# REQUIRED ACTION
Give again, character for character, the lines that lie between the first line of the material and the line with "the current path", inclusive. Omit pictures.

*** INPUT Section Begins ***

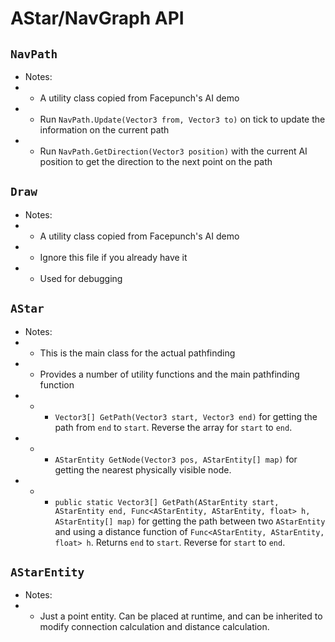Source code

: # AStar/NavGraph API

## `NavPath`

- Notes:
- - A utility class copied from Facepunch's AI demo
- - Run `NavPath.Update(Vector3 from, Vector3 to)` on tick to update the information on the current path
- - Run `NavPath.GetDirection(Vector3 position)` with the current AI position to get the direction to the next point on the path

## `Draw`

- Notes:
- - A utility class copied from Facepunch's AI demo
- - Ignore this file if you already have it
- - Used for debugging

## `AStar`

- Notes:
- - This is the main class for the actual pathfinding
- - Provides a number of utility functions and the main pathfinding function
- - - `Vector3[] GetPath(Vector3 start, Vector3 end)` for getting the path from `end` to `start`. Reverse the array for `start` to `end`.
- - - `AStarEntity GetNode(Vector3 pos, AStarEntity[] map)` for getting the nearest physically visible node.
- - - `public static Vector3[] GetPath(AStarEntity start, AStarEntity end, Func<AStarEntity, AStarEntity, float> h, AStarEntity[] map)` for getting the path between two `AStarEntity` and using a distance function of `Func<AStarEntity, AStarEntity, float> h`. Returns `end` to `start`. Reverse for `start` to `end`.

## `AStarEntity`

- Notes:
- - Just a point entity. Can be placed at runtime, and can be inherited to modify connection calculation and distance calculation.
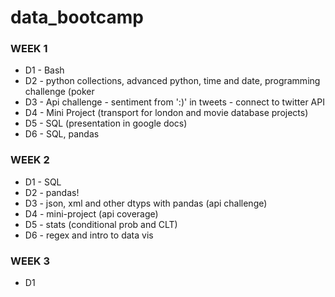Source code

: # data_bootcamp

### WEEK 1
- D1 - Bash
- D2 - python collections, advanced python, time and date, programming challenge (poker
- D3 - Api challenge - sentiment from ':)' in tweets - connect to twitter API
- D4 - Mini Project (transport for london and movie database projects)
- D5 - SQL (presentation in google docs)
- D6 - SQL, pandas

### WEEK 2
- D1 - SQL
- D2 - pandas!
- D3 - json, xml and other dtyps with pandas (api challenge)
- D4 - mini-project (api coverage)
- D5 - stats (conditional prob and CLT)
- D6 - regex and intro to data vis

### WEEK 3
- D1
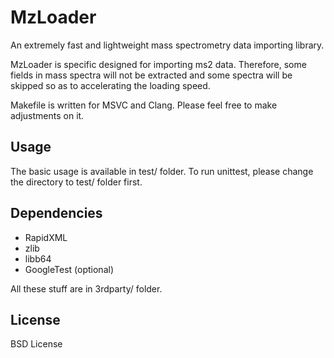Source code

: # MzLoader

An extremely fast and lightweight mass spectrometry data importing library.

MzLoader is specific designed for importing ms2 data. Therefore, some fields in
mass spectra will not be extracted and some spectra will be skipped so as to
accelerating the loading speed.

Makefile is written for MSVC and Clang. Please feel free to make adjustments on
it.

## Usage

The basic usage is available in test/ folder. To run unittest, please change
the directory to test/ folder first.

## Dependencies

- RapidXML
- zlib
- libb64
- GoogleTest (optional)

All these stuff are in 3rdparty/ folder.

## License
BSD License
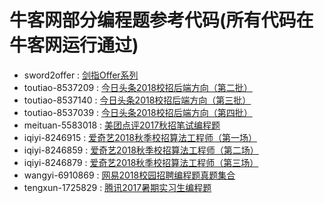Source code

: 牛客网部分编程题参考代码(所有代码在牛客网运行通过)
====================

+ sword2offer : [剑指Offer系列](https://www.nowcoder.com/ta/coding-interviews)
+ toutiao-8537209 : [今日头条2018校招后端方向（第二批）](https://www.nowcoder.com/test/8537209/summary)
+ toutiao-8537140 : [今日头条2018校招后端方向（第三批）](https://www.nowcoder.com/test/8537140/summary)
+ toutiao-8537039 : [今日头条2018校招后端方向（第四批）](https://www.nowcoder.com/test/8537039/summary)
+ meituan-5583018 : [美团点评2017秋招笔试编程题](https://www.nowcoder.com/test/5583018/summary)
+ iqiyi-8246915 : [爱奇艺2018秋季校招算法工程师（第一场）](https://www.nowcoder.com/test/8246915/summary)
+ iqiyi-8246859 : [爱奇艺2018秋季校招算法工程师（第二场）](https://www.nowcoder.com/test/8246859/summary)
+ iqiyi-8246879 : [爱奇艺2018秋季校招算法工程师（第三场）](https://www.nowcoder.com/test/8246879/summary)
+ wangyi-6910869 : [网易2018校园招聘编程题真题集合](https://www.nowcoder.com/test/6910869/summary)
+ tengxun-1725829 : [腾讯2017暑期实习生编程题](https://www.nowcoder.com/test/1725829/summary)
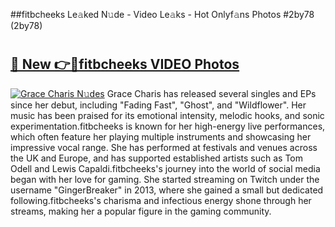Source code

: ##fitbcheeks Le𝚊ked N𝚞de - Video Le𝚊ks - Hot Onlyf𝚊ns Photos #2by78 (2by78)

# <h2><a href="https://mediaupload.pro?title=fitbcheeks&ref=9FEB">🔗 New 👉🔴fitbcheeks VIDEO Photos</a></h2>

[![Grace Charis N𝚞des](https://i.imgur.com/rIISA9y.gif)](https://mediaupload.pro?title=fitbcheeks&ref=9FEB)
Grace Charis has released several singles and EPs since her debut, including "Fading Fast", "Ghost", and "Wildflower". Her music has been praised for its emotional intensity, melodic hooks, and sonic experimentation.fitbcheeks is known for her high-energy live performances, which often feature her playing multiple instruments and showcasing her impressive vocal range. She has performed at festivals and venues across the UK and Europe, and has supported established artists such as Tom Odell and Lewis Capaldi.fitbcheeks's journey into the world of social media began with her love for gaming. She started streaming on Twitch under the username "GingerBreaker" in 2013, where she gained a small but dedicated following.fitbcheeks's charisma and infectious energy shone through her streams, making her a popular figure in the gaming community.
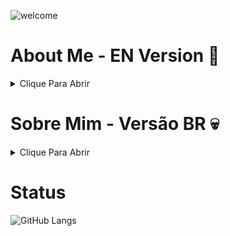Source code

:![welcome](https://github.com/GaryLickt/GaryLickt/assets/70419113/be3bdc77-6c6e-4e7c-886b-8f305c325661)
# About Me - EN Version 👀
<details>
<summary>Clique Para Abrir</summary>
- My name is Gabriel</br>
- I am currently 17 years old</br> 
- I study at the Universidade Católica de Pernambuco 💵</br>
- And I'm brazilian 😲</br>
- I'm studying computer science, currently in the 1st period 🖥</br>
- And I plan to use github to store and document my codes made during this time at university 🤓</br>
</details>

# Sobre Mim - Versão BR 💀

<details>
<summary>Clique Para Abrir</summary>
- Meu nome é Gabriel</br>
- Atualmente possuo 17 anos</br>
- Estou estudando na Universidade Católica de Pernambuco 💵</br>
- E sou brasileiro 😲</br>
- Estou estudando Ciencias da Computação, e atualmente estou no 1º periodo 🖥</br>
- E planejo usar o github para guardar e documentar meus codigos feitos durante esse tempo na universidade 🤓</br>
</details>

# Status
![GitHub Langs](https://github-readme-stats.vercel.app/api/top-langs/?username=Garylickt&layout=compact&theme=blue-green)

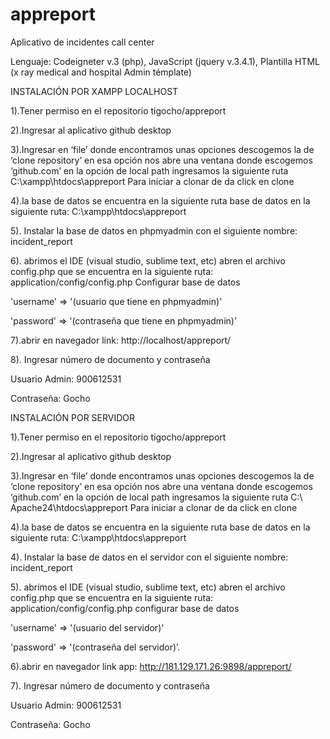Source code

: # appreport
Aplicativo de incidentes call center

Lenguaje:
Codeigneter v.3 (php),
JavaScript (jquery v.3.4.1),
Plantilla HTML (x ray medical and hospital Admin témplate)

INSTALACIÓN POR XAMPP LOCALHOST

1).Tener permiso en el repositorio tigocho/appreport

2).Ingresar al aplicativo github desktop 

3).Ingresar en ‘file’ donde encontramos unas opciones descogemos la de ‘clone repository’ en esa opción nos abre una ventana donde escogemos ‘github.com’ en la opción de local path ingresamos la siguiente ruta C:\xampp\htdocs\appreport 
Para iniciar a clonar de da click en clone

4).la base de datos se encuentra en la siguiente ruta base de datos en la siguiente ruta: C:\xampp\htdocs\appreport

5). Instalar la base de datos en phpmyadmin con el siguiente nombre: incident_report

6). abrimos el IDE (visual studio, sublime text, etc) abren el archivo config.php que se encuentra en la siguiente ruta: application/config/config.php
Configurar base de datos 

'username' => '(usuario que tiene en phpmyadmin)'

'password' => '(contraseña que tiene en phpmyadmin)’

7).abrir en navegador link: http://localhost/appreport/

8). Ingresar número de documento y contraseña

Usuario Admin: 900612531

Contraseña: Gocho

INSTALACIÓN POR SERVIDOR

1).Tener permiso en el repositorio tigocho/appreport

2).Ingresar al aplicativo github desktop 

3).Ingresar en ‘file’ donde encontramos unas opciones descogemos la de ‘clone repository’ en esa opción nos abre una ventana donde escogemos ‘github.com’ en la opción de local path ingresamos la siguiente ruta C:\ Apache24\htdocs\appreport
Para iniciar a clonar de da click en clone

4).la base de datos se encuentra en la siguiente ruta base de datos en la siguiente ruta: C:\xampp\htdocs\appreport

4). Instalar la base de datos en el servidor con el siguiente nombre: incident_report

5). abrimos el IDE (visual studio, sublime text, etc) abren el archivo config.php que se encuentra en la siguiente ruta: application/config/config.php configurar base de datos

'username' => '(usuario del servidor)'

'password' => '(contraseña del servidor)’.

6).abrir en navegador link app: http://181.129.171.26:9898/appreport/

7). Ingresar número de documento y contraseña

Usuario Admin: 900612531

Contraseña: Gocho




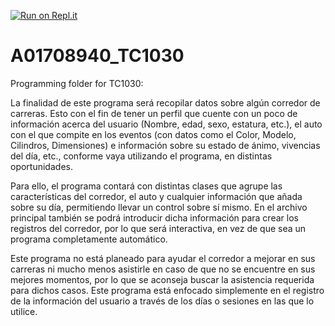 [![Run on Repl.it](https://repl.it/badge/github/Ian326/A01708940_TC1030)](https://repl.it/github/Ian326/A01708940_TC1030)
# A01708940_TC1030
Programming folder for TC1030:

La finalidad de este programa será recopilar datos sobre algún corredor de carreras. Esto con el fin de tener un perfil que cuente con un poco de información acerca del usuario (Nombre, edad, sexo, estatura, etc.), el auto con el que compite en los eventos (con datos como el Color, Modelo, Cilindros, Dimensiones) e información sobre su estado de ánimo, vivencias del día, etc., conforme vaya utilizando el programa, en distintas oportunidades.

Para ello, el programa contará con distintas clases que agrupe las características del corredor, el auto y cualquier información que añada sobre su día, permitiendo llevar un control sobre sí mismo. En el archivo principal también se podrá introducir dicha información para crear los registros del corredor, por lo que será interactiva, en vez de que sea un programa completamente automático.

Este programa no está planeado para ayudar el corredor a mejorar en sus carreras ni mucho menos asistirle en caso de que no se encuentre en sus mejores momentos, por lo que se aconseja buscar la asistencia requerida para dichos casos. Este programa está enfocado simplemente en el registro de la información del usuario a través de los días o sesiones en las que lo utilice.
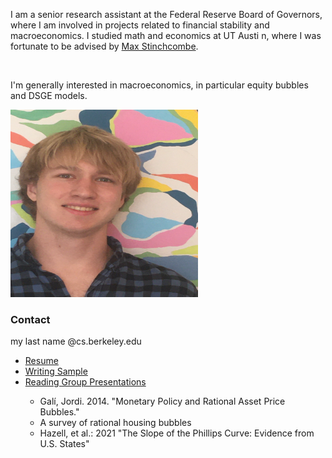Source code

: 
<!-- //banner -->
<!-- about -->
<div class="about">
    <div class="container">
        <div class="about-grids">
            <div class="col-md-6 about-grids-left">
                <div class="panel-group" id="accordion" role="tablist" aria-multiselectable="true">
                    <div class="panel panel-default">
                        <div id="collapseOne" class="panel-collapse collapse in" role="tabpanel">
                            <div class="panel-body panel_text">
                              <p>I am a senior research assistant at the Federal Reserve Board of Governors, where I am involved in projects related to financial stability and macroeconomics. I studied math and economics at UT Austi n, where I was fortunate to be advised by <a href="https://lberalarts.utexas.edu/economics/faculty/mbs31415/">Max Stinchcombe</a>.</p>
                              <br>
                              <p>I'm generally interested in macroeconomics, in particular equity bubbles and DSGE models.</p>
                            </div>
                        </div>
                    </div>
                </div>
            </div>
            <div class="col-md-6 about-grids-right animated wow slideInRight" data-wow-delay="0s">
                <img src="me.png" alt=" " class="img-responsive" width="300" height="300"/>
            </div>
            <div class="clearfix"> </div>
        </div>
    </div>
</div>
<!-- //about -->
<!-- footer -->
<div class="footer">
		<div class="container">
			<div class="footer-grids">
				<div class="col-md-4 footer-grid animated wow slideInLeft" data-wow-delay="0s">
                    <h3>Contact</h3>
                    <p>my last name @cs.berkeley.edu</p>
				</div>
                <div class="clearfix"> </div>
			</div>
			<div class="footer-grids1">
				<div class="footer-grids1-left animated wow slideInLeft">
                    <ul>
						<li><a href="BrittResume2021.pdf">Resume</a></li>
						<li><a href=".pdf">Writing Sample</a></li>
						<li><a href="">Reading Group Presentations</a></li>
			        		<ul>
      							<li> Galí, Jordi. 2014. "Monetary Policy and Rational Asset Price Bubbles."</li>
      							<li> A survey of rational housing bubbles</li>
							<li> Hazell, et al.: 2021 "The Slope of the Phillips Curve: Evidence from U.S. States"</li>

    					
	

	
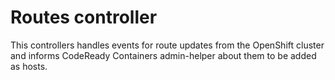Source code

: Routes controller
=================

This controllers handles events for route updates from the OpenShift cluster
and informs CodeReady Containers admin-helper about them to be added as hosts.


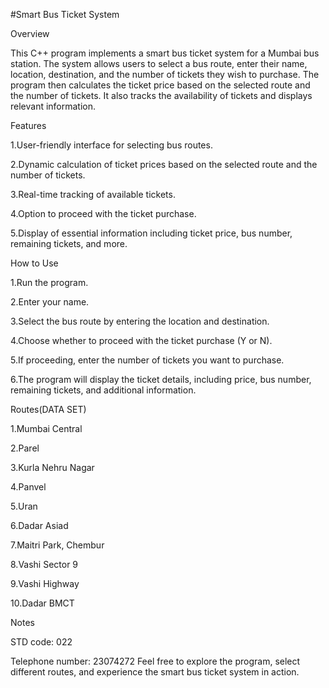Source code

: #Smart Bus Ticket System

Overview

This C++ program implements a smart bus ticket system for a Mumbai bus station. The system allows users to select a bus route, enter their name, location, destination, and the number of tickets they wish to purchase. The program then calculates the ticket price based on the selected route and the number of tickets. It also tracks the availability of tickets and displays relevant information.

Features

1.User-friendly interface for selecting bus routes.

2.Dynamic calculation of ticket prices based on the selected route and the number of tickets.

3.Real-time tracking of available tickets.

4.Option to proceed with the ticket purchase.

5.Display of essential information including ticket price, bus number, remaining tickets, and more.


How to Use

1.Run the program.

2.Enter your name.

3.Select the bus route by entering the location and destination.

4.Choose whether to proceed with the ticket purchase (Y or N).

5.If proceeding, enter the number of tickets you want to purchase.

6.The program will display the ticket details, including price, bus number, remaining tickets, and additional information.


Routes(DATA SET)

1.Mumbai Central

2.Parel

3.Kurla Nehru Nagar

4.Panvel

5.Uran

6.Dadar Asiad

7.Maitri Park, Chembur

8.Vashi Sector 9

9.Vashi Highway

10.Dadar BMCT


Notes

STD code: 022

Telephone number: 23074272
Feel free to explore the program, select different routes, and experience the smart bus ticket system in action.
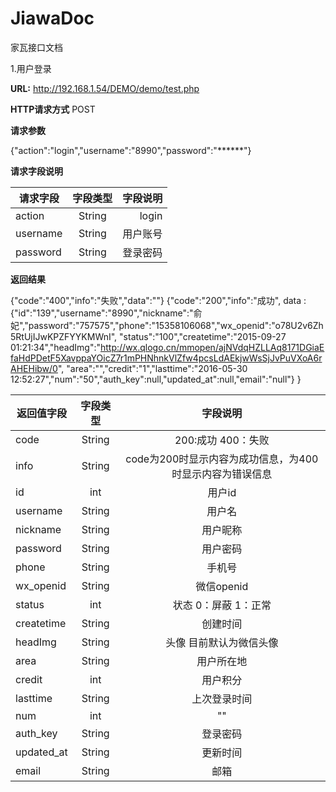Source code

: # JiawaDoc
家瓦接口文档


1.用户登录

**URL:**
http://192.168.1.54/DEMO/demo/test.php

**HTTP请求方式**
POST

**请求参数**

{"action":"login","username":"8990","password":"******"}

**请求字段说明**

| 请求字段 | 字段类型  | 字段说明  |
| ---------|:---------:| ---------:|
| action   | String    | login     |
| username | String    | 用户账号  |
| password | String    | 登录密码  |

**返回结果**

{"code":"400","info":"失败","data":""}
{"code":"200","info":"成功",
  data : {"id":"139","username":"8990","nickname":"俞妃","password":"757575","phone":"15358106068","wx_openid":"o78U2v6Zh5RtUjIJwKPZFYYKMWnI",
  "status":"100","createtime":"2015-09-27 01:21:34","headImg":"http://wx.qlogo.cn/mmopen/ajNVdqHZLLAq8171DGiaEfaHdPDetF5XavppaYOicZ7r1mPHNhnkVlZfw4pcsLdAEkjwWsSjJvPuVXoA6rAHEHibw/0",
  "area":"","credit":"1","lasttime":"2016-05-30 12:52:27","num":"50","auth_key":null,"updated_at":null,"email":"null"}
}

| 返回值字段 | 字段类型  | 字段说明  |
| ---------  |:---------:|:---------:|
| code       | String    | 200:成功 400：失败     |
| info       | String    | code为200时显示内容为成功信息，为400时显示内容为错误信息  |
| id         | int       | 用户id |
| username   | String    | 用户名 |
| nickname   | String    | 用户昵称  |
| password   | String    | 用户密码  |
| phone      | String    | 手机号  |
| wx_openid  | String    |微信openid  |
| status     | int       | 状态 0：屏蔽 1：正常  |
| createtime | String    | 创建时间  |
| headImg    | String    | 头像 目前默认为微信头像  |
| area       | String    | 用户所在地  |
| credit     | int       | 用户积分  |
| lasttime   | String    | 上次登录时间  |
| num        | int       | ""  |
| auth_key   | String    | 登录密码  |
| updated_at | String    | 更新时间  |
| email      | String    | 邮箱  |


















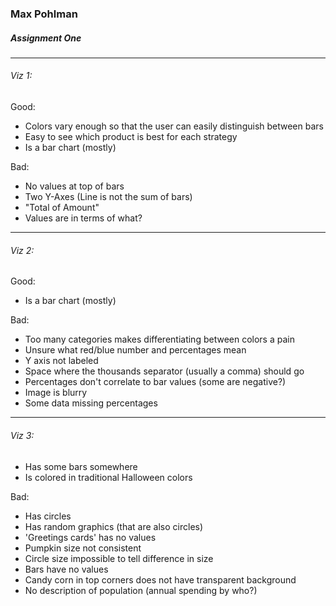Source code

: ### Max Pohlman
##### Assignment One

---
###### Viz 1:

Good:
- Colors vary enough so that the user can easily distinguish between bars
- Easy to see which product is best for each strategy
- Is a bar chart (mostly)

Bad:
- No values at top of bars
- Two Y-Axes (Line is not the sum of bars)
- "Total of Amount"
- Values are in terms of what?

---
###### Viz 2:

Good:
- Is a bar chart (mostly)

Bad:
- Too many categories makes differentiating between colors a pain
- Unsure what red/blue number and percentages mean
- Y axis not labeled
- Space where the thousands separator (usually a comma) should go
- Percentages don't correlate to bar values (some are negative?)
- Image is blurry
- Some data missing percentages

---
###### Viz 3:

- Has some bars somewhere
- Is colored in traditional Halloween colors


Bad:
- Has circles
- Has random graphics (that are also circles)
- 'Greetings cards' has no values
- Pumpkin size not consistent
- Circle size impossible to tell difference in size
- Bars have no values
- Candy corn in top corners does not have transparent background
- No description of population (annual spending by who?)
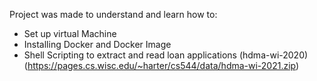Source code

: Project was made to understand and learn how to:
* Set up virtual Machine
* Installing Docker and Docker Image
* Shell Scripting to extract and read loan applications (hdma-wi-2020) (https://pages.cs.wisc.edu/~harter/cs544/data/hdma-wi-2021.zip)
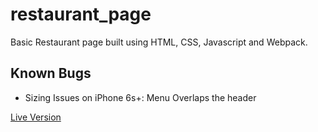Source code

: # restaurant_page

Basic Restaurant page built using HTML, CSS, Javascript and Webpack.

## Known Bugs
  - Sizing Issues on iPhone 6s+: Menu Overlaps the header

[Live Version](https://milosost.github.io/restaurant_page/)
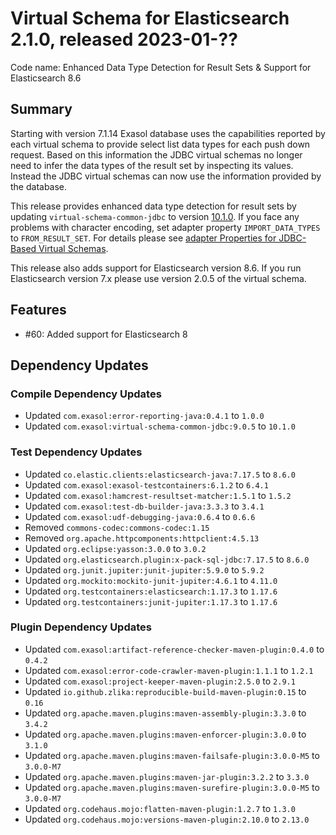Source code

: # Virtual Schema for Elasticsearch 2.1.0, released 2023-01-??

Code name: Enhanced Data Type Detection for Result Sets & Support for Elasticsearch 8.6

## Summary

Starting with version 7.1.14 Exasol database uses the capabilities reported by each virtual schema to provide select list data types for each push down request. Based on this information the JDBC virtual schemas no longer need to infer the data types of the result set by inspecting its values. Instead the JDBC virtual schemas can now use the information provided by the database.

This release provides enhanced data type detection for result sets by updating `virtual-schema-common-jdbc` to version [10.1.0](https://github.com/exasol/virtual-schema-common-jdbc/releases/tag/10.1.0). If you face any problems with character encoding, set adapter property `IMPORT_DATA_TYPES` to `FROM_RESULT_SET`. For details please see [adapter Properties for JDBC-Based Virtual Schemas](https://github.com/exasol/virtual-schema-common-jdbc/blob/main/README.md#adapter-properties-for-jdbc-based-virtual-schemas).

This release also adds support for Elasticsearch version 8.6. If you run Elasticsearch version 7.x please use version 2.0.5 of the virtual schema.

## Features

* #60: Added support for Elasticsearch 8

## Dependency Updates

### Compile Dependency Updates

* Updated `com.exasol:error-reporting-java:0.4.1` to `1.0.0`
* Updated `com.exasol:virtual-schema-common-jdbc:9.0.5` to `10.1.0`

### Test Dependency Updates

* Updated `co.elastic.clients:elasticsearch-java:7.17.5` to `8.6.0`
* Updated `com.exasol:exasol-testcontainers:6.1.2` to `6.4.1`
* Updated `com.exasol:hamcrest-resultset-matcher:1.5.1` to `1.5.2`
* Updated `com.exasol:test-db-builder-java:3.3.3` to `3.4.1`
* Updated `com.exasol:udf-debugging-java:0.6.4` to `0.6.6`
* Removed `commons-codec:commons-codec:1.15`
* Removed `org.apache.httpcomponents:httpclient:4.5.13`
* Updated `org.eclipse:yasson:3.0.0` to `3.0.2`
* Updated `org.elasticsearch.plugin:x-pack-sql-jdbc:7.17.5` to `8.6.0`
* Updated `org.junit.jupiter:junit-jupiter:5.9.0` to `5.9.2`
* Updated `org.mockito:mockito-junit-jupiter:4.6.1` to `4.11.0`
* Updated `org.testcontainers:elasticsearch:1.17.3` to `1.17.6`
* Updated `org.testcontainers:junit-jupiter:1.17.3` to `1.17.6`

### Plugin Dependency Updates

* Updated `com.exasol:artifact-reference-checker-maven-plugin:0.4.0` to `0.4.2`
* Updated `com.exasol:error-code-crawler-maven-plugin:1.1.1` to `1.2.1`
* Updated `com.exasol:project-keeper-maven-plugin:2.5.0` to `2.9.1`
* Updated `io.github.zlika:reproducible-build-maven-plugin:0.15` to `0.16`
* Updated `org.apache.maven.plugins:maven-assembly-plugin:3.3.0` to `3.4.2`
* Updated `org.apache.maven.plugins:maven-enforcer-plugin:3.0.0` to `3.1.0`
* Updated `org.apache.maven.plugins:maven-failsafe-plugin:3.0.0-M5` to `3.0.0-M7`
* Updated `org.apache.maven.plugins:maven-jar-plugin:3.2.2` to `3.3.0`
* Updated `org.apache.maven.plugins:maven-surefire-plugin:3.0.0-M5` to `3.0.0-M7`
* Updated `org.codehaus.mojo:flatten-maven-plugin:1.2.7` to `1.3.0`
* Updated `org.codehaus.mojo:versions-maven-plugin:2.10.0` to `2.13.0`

*** INPUT Section Ends ***

# OUTPUT OF THE TASK
Source code

: # AStar/NavGraph API

## `NavPath`

- Notes:
- - A utility class copied from Facepunch's AI demo
- - Run `NavPath.Update(Vector3 from, Vector3 to)` on tick to update the information on the current path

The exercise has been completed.